California’s Department of Industrial Relations Director it taking a bit of umbrage with a study released last week that showed the state was ranked as the costliest for workers’ compensation.
Despite major workers’ comp reforms signed into law in 2012 California topped the 2014 Oregon Workers’ Compensation Premium Rate Ranking Summary, a list of average premiums paid by employers that the Oregon Department of Consumer and Business Services puts out every two years.
Premium rates in the report ranged from a low of 88 cents in North Dakota to $3.48 in California. Premiums paid were 61 cents lower Connecticut, the next state behind California. Oregon ranked 43rd, reportedly its best performance since the report was first put out in 1988.
See related story: How States Rank, High to Low, in Workers’ Compensation Premiums
The report was seized on by the Workers’ Compensation Action Network as an example of how tough it is to be an employer in California.
“Try as we might to reform California’s workers’ compensation system, employers here continue to bear the heaviest cost burden in the nation – by a wide margin,” WCAN spokesman Jerry Azevedo said the day the report was issued.
“It’s good for Oregon, but it isn’t fair to California,” Baker said.
A detailed reply to the study put out over by DIR notes the Oregon study has “inconsistencies and methodologies that skew the ranking.”
Baker said the report compares different occupational classes, and it fails to include adjustments resulting from the application of deductible plans or the return of policyholder dividends.
“It is such a completely different distribution,” she said, adding that the industrial mix and the size of California’s employment ranks are not comparable to other states in the study.
“It’s a good study for Oregon,” Baker added. “It makes Oregon look really good, but it’s apples-to-oranges for California. It’s just not comparable.”
According to Jay Dotter, who put together the study, anyway you slice it the report doesn’t bode well for California’s workers’ comp system.
The report takes 50 business classes and compares losses over a three-year period.
“That’s going to vary a little bit state by state,” Dotter acknowledged. “But you can look at top 10 by payroll and you’re going to see the same top 10 (in terms of premium ranking) probably in every state.”
He added: “What that’s saying is the industry mix really doesn’t have that big of an effect on it.”
The highest payroll class examined was clerical office employees, which are a big part of the workforce in any state, according to Dotter.
In the last two years loss costs for one class of farming in California, for example, rose from $5.12 to $5.99 from 2012, and from $8.16 to $10.06 in another class code.

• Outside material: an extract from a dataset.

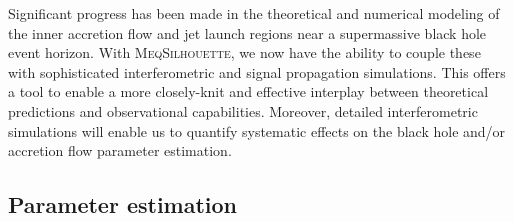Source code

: Significant progress has been made in the theoretical and numerical modeling of the inner accretion flow and jet launch regions near a supermassive black hole event horizon. With \textsc{MeqSilhouette}, we now have the ability to couple these with sophisticated interferometric and signal propagation simulations. This offers a tool to enable a more closely-knit and effective interplay between theoretical predictions and observational capabilities. Moreover, detailed interferometric simulations will enable us to quantify systematic effects on the black hole and/or accretion flow parameter estimation.
 

\subsection{Parameter estimation}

“We are using the payroll to weight our premiums so we can add these all up and come up with an index rate that makes sense,” Dotter said.
Also not taken into account in the report are the reforms to California’s workers’ comp system ushered in by Senate Bill 863 in 2012, many of which have yet to take effect, Baker said.
Projections indicate that without SB 863, workers’ compensation costs would have spiked more sharply in 2013 and 2014, and that insurance prices had already begun to rise in 2012.
SB 863, which initiated an independent medical review and a utilization review process, has already had a positive impact on workers’ comp, according to DIR.
Medical expenses appear to be under better control, according to preliminary data from the Workers’ Compensation Insurance Rating Bureau of California. The data indicates that the estimated ultimate medical loss per lost-time claim is down 1.3 percent from accident year 2012 to 2013.
SB 863 also reduced ambulatory surgery center facility fees from 120 percent to 80 percent of Medicare’s hospital outpatient fee schedule, according to DIR, which stated the average amount paid per ASC episode in the first six months after the change in fee schedules was 26 percent lower than in the year before the change took effect.
Yet another aspect of SB 863 repealed the separate reimbursement for spinal hardware, after which the average amount paid per episode of the spinal surgery involving implantable hardware fell by 56 percent, according to DIR.
Finally, perhaps the biggest SB 863 change was a lien filing fee.
During the first year the filing fee was in effect, 213,092 liens were filed, down from 469,190 in 2011, a greater than 50 percent reduction, according to DIR, which estimates the lien filing fee is saving California employers and insurers $270 million per year in litigation and settlement costs.
“I think there are a lot of things happening at the same time,” Baker said of the ongoing SB 863 reforms. “We’re hearing from the judges that cases are settling a lot quicker. It will take time to balance all of this out. It will take another two to three years I think.”
Dotter acknowledged that the report, which looks at data up to Jan. 1, 2014, does not reflect SB 863 reforms.
But, he added, “We’ll have some idea of that when we do the 2016 study.”